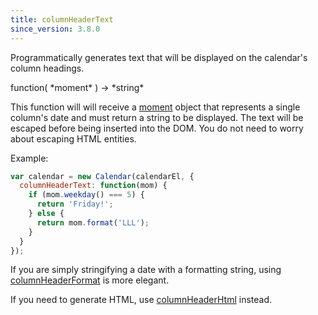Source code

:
 ```yaml
---
title: columnHeaderText
since_version: 3.8.0
---
```


Programmatically generates text that will be displayed on the calendar's column headings.

<div class='spec' markdown='1'>
function( *moment* ) -> *string*
</div>

This function will will receive a [moment](moment) object that represents a single column's date and must return a string to be displayed. The text will be escaped before being inserted into the DOM. You do not need to worry about escaping HTML entities.

Example:

```js
var calendar = new Calendar(calendarEl, {
  columnHeaderText: function(mom) {
    if (mom.weekday() === 5) {
      return 'Friday!';
    } else {
      return mom.format('LLL');
    }
  }
});
```

If you are simply stringifying a date with a formatting string, using [columnHeaderFormat](columnHeaderFormat) is more elegant.

If you need to generate HTML, use [columnHeaderHtml](columnHeaderHtml) instead.
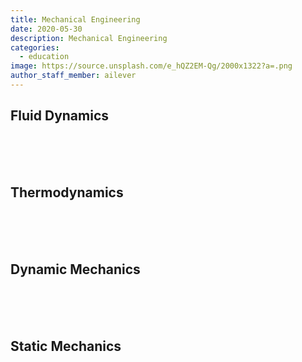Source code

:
 ```yaml
---
title: Mechanical Engineering
date: 2020-05-30
description: Mechanical Engineering
categories:
  - education
image: https://source.unsplash.com/e_hQZ2EM-Qg/2000x1322?a=.png
author_staff_member: ailever
---
```


## Fluid Dynamics

<br><br><br>
## Thermodynamics

<br><br><br>
## Dynamic Mechanics

<br><br><br>
## Static Mechanics

<br><br><br>
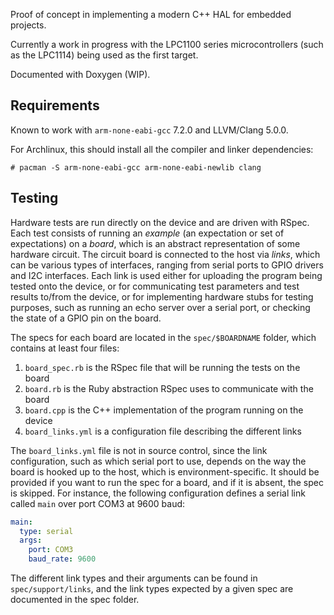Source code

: Proof of concept in implementing a modern C++ HAL for embedded projects.

Currently a work in progress with the LPC1100 series microcontrollers (such as the LPC1114) being used as the first target.

Documented with Doxygen (WIP).

Requirements
------------

Known to work with `arm-none-eabi-gcc` 7.2.0 and LLVM/Clang 5.0.0.

For Archlinux, this should install all the compiler and linker dependencies:

    # pacman -S arm-none-eabi-gcc arm-none-eabi-newlib clang

Testing
-------

Hardware tests are run directly on the device and are driven with RSpec. Each test consists of running an *example* (an expectation or set of expectations) on a *board*, which is an abstract representation of some hardware circuit. The circuit board is connected to the host via *links*, which can be various types of interfaces, ranging from serial ports to GPIO drivers and I2C interfaces. Each link is used either for uploading the program being tested onto the device, or for communicating test parameters and test results to/from the device, or for implementing hardware stubs for testing purposes, such as running an echo server over a serial port, or checking the state of a GPIO pin on the board.

The specs for each board are located in the `spec/$BOARDNAME` folder, which contains at least four files:

 1. `board_spec.rb` is the RSpec file that will be running the tests on the board
 2. `board.rb` is the Ruby abstraction RSpec uses to communicate with the board
 3. `board.cpp` is the C++ implementation of the program running on the device
 4. `board_links.yml` is a configuration file describing the different links

The `board_links.yml` file is not in source control, since the link configuration, such as which serial port to use, depends on the way the board is hooked up to the host, which is environment-specific. It should be provided if you want to run the spec for a board, and if it is absent, the spec is skipped. For instance, the following configuration defines a serial link called `main` over port COM3 at 9600 baud:

```yaml
main:
  type: serial
  args:
    port: COM3
    baud_rate: 9600
```

The different link types and their arguments can be found in `spec/support/links`, and the link types expected by a given spec are documented in the spec folder.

WORK TO COMPLETE. Provide the lines again, unchanged, from where the data above begins through the line containing "If you are simply", both ends included, omitting pictures and adding nothing.

ANSWER BELOW.
Source code

:
 ```yaml
---
title: columnHeaderText
since_version: 3.8.0
---
```


Programmatically generates text that will be displayed on the calendar's column headings.

<div class='spec' markdown='1'>
function( *moment* ) -> *string*
</div>

This function will will receive a [moment](moment) object that represents a single column's date and must return a string to be displayed. The text will be escaped before being inserted into the DOM. You do not need to worry about escaping HTML entities.

Example:

```js
var calendar = new Calendar(calendarEl, {
  columnHeaderText: function(mom) {
    if (mom.weekday() === 5) {
      return 'Friday!';
    } else {
      return mom.format('LLL');
    }
  }
});
```

If you are simply stringifying a date with a formatting string, using [columnHeaderFormat](columnHeaderFormat) is more elegant.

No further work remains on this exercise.